— WORK TASK —
Going through the entries below, work out how many lines have the string "Reserve" in them. Give the number and nothing more.
** Opening EXTRACTED ENTRIES block **
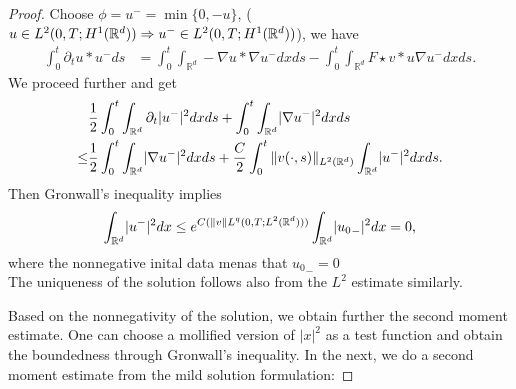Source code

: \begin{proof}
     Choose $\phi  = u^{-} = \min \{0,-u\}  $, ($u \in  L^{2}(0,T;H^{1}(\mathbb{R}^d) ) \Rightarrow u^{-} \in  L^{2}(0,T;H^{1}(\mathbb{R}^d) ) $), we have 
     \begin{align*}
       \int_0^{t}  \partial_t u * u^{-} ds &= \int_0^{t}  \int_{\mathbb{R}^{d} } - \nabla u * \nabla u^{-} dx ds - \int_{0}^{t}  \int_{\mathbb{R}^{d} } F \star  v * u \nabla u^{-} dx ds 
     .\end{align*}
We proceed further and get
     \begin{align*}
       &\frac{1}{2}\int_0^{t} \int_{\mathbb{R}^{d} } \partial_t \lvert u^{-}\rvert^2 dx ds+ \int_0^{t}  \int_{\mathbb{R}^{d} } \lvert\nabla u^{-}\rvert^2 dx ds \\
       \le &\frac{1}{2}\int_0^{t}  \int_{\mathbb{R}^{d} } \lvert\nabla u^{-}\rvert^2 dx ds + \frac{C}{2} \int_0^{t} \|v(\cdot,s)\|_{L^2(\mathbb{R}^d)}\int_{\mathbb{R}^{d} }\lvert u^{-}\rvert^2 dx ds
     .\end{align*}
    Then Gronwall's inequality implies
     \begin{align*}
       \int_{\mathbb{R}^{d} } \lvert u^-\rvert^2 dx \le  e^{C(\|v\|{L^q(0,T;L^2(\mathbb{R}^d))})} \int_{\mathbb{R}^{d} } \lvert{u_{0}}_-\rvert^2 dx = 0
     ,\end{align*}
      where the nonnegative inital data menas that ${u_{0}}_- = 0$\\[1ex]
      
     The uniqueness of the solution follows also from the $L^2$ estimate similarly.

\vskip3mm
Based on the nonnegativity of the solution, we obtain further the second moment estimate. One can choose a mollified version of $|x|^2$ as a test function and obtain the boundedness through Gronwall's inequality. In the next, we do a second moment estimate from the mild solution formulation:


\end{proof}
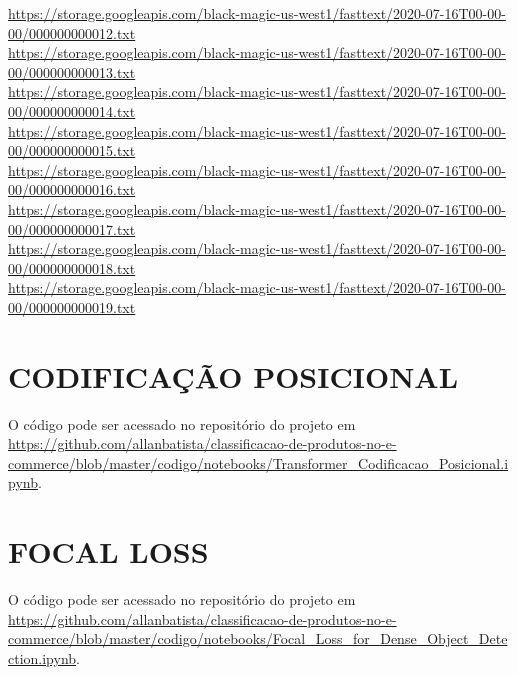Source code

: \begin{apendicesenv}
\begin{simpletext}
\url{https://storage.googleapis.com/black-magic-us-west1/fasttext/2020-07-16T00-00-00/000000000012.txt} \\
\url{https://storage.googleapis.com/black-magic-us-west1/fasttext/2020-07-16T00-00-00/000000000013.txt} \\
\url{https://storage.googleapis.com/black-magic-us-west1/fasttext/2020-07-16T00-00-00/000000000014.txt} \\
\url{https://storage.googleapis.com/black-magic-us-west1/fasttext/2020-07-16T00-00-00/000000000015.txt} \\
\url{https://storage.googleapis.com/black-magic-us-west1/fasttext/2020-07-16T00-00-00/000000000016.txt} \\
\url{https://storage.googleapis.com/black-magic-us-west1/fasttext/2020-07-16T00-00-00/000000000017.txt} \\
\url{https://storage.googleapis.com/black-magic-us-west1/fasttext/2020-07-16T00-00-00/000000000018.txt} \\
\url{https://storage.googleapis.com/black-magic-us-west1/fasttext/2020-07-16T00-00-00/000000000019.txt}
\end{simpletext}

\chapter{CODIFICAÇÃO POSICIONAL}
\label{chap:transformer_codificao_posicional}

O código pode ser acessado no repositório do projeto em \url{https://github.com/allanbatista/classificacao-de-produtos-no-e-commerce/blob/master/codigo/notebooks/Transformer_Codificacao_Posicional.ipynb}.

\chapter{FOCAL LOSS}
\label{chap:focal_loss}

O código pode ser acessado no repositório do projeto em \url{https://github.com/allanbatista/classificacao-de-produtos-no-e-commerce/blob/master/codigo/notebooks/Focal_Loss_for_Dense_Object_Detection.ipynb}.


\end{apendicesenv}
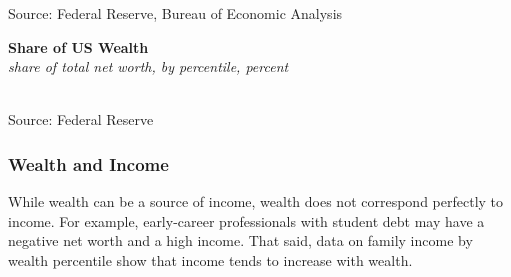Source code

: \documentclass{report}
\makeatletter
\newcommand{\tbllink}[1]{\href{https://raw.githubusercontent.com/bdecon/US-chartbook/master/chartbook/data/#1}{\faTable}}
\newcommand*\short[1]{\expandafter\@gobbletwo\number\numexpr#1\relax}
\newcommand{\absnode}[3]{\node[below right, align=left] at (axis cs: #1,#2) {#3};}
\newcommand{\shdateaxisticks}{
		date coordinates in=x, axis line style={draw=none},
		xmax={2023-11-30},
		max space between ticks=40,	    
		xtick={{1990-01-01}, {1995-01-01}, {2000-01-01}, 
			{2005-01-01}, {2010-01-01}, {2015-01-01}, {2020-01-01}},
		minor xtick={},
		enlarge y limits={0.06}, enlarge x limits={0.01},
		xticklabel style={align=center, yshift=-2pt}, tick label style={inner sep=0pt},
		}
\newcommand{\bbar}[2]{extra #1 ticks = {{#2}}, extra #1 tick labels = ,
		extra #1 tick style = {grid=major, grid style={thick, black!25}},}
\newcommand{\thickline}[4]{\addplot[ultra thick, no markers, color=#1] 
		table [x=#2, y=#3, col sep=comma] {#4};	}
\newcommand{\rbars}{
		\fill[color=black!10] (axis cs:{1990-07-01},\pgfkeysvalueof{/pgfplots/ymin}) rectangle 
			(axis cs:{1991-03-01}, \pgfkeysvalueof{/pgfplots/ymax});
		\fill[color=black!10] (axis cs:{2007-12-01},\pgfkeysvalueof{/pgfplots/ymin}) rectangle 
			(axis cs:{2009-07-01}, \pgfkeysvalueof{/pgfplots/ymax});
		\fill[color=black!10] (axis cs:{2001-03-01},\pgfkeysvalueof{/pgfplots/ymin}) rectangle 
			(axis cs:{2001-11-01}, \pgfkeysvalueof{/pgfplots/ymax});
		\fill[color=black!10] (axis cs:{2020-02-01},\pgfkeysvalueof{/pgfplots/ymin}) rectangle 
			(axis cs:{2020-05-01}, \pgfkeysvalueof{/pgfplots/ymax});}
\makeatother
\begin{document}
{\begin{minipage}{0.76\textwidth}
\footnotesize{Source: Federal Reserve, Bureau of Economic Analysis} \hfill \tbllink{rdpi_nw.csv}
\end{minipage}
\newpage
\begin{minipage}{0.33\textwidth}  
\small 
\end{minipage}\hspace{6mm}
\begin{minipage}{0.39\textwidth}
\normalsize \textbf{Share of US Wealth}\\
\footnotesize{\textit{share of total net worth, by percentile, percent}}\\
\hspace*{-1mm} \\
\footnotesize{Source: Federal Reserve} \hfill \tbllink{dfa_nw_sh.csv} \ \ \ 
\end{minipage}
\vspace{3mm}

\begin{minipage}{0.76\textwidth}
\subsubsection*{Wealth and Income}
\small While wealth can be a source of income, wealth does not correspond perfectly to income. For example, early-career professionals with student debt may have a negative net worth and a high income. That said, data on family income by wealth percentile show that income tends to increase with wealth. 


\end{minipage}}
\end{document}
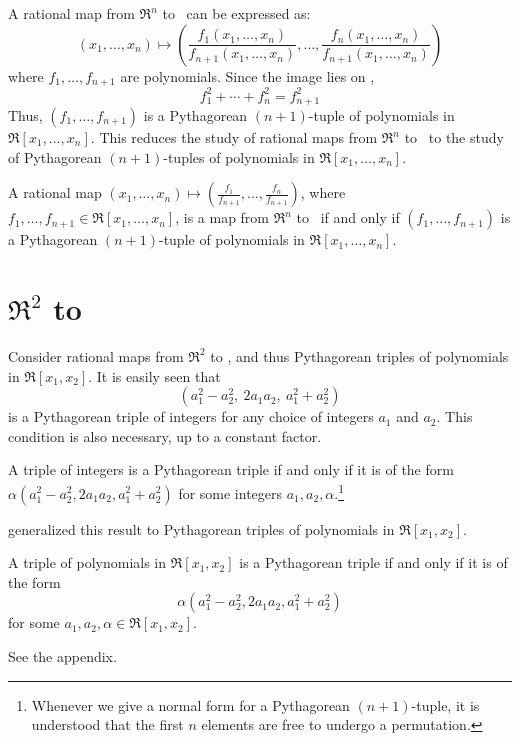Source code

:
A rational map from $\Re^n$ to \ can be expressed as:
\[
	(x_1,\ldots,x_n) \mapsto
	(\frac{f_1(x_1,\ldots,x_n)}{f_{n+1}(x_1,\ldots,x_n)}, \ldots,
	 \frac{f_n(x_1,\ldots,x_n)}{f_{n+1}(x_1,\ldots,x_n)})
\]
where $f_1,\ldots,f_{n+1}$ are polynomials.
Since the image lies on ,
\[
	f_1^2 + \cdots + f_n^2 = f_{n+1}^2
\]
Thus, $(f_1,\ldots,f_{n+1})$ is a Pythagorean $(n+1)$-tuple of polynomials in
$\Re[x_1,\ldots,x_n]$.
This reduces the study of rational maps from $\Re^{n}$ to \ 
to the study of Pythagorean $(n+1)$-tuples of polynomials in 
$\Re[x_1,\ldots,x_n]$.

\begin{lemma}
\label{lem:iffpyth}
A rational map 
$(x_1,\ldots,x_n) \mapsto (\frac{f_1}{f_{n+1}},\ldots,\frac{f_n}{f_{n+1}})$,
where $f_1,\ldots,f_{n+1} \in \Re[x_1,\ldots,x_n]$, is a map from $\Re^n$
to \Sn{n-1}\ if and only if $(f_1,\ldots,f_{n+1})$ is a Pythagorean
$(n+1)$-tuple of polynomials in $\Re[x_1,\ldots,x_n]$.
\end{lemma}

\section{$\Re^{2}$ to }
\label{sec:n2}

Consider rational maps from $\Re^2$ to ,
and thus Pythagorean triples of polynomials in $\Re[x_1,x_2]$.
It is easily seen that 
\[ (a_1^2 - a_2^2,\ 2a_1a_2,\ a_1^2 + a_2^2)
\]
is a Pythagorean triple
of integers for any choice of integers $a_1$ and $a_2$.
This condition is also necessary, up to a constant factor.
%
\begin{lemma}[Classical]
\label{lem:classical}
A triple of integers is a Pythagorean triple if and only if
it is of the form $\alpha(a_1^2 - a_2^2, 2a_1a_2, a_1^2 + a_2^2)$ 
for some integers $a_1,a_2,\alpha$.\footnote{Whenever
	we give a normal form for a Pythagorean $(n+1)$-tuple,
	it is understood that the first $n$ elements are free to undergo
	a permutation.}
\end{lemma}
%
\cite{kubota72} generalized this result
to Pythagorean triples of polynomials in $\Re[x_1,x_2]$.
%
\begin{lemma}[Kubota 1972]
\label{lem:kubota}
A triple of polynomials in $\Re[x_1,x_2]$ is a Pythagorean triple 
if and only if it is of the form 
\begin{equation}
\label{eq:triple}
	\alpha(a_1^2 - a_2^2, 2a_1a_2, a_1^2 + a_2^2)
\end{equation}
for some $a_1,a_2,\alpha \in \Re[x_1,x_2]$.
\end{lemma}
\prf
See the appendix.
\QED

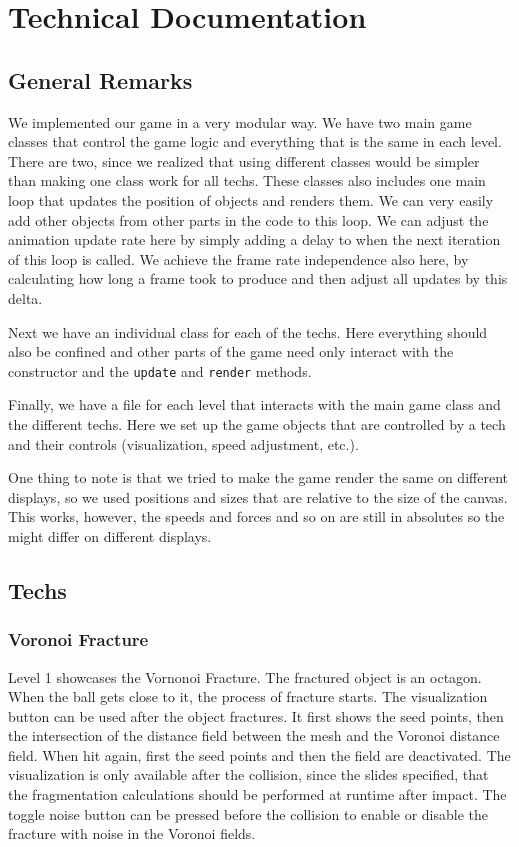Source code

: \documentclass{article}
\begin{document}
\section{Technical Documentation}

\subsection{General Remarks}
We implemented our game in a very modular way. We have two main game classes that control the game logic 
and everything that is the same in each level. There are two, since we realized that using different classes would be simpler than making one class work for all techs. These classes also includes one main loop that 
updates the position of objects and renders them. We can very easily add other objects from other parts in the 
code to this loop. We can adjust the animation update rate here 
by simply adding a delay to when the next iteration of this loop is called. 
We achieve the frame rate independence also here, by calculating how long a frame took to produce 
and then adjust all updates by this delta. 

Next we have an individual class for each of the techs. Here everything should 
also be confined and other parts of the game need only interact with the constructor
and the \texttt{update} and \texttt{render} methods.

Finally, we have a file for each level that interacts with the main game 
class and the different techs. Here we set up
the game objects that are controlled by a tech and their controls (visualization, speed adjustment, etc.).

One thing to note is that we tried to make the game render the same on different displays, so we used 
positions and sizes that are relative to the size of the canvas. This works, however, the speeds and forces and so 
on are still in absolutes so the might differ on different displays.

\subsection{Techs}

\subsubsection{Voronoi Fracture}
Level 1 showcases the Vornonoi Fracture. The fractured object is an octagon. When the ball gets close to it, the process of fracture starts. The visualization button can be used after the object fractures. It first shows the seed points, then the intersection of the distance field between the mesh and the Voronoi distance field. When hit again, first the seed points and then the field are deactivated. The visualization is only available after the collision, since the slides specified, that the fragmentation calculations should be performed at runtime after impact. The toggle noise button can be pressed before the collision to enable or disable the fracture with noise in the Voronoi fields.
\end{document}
** Closing EXTRACTED ENTRIES block **
— EXERCISE RESPONSE —
2